ASSIGNMENT
Retype all the entries word for word, but omit the pictures.

**** EXTRACTED MATERIAL

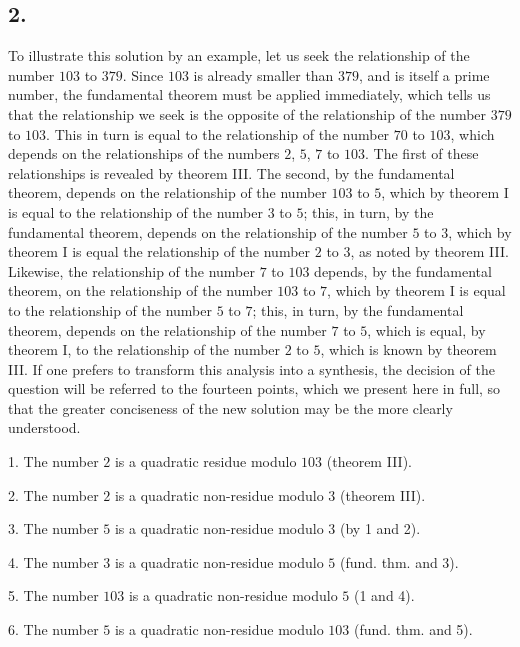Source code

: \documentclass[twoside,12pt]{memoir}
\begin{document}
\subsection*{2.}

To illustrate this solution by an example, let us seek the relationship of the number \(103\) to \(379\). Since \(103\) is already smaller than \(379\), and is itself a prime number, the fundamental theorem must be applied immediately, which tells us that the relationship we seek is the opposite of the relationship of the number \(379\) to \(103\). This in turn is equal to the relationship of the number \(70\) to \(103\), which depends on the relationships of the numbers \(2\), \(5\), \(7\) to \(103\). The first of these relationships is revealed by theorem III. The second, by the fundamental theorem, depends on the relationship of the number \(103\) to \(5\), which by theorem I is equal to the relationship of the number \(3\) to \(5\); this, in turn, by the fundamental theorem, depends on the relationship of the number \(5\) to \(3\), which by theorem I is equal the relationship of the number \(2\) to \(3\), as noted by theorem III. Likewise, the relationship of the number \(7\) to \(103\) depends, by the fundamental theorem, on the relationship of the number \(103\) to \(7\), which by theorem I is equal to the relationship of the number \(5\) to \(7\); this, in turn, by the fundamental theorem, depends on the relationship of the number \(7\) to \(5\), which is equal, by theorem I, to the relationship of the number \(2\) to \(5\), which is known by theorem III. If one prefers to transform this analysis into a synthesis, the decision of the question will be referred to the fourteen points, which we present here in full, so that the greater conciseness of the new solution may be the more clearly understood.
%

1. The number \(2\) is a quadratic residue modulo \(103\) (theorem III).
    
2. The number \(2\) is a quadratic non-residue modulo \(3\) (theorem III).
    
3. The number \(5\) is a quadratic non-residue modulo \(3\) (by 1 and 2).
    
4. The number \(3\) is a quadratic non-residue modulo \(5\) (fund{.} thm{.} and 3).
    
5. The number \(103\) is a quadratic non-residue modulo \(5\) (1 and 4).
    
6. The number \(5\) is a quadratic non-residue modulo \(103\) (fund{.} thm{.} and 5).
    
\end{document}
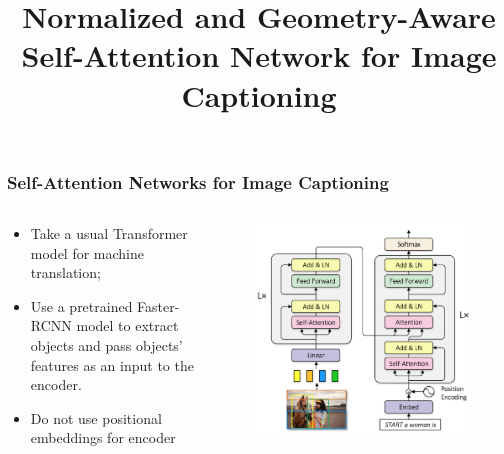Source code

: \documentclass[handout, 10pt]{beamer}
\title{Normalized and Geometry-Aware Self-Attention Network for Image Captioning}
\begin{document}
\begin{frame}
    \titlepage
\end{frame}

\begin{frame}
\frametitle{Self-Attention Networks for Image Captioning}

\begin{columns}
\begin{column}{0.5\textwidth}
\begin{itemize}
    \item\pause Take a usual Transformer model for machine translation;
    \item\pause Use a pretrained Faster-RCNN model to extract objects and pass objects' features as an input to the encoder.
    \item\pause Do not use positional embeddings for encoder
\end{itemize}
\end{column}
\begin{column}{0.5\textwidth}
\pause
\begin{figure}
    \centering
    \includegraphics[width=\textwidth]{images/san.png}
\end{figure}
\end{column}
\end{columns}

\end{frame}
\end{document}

********

RESPONSE AREA
Source code

: \documentclass[twoside,12pt]{memoir}
\begin{document}
\subsection*{2.}

To illustrate this solution by an example, let us seek the relationship of the number \(103\) to \(379\). Since \(103\) is already smaller than \(379\), and is itself a prime number, the fundamental theorem must be applied immediately, which tells us that the relationship we seek is the opposite of the relationship of the number \(379\) to \(103\). This in turn is equal to the relationship of the number \(70\) to \(103\), which depends on the relationships of the numbers \(2\), \(5\), \(7\) to \(103\). The first of these relationships is revealed by theorem III. The second, by the fundamental theorem, depends on the relationship of the number \(103\) to \(5\), which by theorem I is equal to the relationship of the number \(3\) to \(5\); this, in turn, by the fundamental theorem, depends on the relationship of the number \(5\) to \(3\), which by theorem I is equal the relationship of the number \(2\) to \(3\), as noted by theorem III. Likewise, the relationship of the number \(7\) to \(103\) depends, by the fundamental theorem, on the relationship of the number \(103\) to \(7\), which by theorem I is equal to the relationship of the number \(5\) to \(7\); this, in turn, by the fundamental theorem, depends on the relationship of the number \(7\) to \(5\), which is equal, by theorem I, to the relationship of the number \(2\) to \(5\), which is known by theorem III. If one prefers to transform this analysis into a synthesis, the decision of the question will be referred to the fourteen points, which we present here in full, so that the greater conciseness of the new solution may be the more clearly understood.
%

1. The number \(2\) is a quadratic residue modulo \(103\) (theorem III).
    
2. The number \(2\) is a quadratic non-residue modulo \(3\) (theorem III).
    
3. The number \(5\) is a quadratic non-residue modulo \(3\) (by 1 and 2).
    
4. The number \(3\) is a quadratic non-residue modulo \(5\) (fund{.} thm{.} and 3).
    
5. The number \(103\) is a quadratic non-residue modulo \(5\) (1 and 4).
    
6. The number \(5\) is a quadratic non-residue modulo \(103\) (fund{.} thm{.} and 5).
    
\end{document}
Source code

: \documentclass[handout, 10pt]{beamer}
\title{Normalized and Geometry-Aware Self-Attention Network for Image Captioning}
\begin{document}
\begin{frame}
    \titlepage
\end{frame}

\begin{frame}
\frametitle{Self-Attention Networks for Image Captioning}

\begin{columns}
\begin{column}{0.5\textwidth}
\begin{itemize}
    \item\pause Take a usual Transformer model for machine translation;
    \item\pause Use a pretrained Faster-RCNN model to extract objects and pass objects' features as an input to the encoder.
    \item\pause Do not use positional embeddings for encoder
\end{itemize}
\end{column}
\begin{column}{0.5\textwidth}
\pause
\begin{figure}
    \centering
    \includegraphics[width=\textwidth]{images/san.png}
\end{figure}
\end{column}
\end{columns}

\end{frame}
\end{document}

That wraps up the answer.